== Your objective ==
Your output should contain every record, unchanged.

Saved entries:
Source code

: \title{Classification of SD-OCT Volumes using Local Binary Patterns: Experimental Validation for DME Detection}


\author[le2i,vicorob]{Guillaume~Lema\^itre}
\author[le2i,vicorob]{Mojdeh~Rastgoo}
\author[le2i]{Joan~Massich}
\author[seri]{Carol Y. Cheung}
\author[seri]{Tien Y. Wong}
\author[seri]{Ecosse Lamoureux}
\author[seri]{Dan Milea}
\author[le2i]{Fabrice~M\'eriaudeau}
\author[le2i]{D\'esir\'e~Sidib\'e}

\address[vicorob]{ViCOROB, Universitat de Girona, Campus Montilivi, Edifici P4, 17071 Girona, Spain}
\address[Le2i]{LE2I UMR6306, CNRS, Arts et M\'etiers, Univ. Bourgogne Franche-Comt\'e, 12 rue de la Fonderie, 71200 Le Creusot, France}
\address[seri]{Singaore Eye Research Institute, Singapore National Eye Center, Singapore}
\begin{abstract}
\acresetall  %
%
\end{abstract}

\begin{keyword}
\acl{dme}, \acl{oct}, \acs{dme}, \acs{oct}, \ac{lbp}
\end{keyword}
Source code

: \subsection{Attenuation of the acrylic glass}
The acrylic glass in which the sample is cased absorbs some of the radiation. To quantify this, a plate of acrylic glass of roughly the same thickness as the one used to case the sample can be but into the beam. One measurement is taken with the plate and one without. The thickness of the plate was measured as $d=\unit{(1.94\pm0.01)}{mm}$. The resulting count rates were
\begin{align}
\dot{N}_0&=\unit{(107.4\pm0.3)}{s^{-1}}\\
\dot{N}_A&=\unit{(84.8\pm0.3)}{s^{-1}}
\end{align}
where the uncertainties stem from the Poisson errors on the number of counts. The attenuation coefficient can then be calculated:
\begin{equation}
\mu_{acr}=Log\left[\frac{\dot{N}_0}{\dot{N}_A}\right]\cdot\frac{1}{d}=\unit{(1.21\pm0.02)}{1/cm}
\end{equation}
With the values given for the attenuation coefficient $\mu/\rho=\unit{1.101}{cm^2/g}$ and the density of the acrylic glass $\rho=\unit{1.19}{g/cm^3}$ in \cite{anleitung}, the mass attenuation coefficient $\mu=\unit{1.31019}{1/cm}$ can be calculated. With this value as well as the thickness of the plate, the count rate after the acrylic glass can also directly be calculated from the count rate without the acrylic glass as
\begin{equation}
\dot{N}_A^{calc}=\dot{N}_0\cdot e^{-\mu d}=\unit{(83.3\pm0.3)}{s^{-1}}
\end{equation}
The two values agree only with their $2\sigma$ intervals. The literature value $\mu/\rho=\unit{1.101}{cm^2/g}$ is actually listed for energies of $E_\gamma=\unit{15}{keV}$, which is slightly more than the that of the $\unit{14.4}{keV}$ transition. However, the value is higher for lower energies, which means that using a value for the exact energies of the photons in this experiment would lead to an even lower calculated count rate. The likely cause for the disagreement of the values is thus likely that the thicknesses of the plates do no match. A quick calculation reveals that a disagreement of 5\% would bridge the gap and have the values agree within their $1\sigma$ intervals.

== Written solution ==
Source code

: \title{Classification of SD-OCT Volumes using Local Binary Patterns: Experimental Validation for DME Detection}


\author[le2i,vicorob]{Guillaume~Lema\^itre}
\author[le2i,vicorob]{Mojdeh~Rastgoo}
\author[le2i]{Joan~Massich}
\author[seri]{Carol Y. Cheung}
\author[seri]{Tien Y. Wong}
\author[seri]{Ecosse Lamoureux}
\author[seri]{Dan Milea}
\author[le2i]{Fabrice~M\'eriaudeau}
\author[le2i]{D\'esir\'e~Sidib\'e}

\address[vicorob]{ViCOROB, Universitat de Girona, Campus Montilivi, Edifici P4, 17071 Girona, Spain}
\address[Le2i]{LE2I UMR6306, CNRS, Arts et M\'etiers, Univ. Bourgogne Franche-Comt\'e, 12 rue de la Fonderie, 71200 Le Creusot, France}
\address[seri]{Singaore Eye Research Institute, Singapore National Eye Center, Singapore}
\begin{abstract}
\acresetall  %
%
\end{abstract}

\begin{keyword}
\acl{dme}, \acl{oct}, \acs{dme}, \acs{oct}, \ac{lbp}
\end{keyword}
Source code

: \subsection{Attenuation of the acrylic glass}
The acrylic glass in which the sample is cased absorbs some of the radiation. To quantify this, a plate of acrylic glass of roughly the same thickness as the one used to case the sample can be but into the beam. One measurement is taken with the plate and one without. The thickness of the plate was measured as $d=\unit{(1.94\pm0.01)}{mm}$. The resulting count rates were
\begin{align}
\dot{N}_0&=\unit{(107.4\pm0.3)}{s^{-1}}\\
\dot{N}_A&=\unit{(84.8\pm0.3)}{s^{-1}}
\end{align}
where the uncertainties stem from the Poisson errors on the number of counts. The attenuation coefficient can then be calculated:
\begin{equation}
\mu_{acr}=Log\left[\frac{\dot{N}_0}{\dot{N}_A}\right]\cdot\frac{1}{d}=\unit{(1.21\pm0.02)}{1/cm}
\end{equation}
With the values given for the attenuation coefficient $\mu/\rho=\unit{1.101}{cm^2/g}$ and the density of the acrylic glass $\rho=\unit{1.19}{g/cm^3}$ in \cite{anleitung}, the mass attenuation coefficient $\mu=\unit{1.31019}{1/cm}$ can be calculated. With this value as well as the thickness of the plate, the count rate after the acrylic glass can also directly be calculated from the count rate without the acrylic glass as
\begin{equation}
\dot{N}_A^{calc}=\dot{N}_0\cdot e^{-\mu d}=\unit{(83.3\pm0.3)}{s^{-1}}
\end{equation}
The two values agree only with their $2\sigma$ intervals. The literature value $\mu/\rho=\unit{1.101}{cm^2/g}$ is actually listed for energies of $E_\gamma=\unit{15}{keV}$, which is slightly more than the that of the $\unit{14.4}{keV}$ transition. However, the value is higher for lower energies, which means that using a value for the exact energies of the photons in this experiment would lead to an even lower calculated count rate. The likely cause for the disagreement of the values is thus likely that the thicknesses of the plates do no match. A quick calculation reveals that a disagreement of 5\% would bridge the gap and have the values agree within their $1\sigma$ intervals.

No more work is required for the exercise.